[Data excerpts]
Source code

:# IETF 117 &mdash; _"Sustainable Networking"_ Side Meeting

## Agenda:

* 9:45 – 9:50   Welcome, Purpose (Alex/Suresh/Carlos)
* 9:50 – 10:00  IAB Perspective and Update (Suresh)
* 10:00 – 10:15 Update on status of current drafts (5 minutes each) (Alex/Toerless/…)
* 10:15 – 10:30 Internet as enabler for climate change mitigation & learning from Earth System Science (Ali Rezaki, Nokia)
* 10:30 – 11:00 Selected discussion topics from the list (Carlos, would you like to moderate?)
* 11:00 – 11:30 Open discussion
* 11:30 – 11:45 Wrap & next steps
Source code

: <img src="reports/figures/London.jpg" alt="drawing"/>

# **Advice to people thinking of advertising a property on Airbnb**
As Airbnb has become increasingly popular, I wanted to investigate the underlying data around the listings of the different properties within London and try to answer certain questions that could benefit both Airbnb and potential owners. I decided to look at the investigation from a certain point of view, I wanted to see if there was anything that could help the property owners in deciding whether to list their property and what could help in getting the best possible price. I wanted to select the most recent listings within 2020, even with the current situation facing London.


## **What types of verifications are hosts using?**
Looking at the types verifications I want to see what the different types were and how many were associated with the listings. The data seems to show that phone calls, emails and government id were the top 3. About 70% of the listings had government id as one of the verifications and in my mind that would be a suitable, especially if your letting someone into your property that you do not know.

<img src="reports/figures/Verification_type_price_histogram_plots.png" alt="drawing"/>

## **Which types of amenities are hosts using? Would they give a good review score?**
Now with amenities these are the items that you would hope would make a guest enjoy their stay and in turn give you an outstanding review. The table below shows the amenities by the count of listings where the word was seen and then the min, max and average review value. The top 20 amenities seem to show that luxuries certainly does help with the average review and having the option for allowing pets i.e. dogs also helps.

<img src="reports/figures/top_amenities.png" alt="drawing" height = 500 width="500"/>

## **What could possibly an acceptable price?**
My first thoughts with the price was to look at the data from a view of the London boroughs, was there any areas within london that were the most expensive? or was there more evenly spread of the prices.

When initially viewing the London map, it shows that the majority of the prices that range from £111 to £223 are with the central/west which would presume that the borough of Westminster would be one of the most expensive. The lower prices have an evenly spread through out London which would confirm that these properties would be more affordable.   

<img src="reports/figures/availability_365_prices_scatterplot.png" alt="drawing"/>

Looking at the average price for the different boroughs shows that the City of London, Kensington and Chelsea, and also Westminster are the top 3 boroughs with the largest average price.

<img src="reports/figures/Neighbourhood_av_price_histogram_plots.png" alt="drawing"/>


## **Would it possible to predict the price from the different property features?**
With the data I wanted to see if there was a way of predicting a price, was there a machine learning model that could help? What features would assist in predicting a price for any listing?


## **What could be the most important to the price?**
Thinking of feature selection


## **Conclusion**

> _WHAT TO WORK ON_: The count alone is needed: how many lines of these entries contain the word "learning"?

> _YOUR SOLUTION_: 2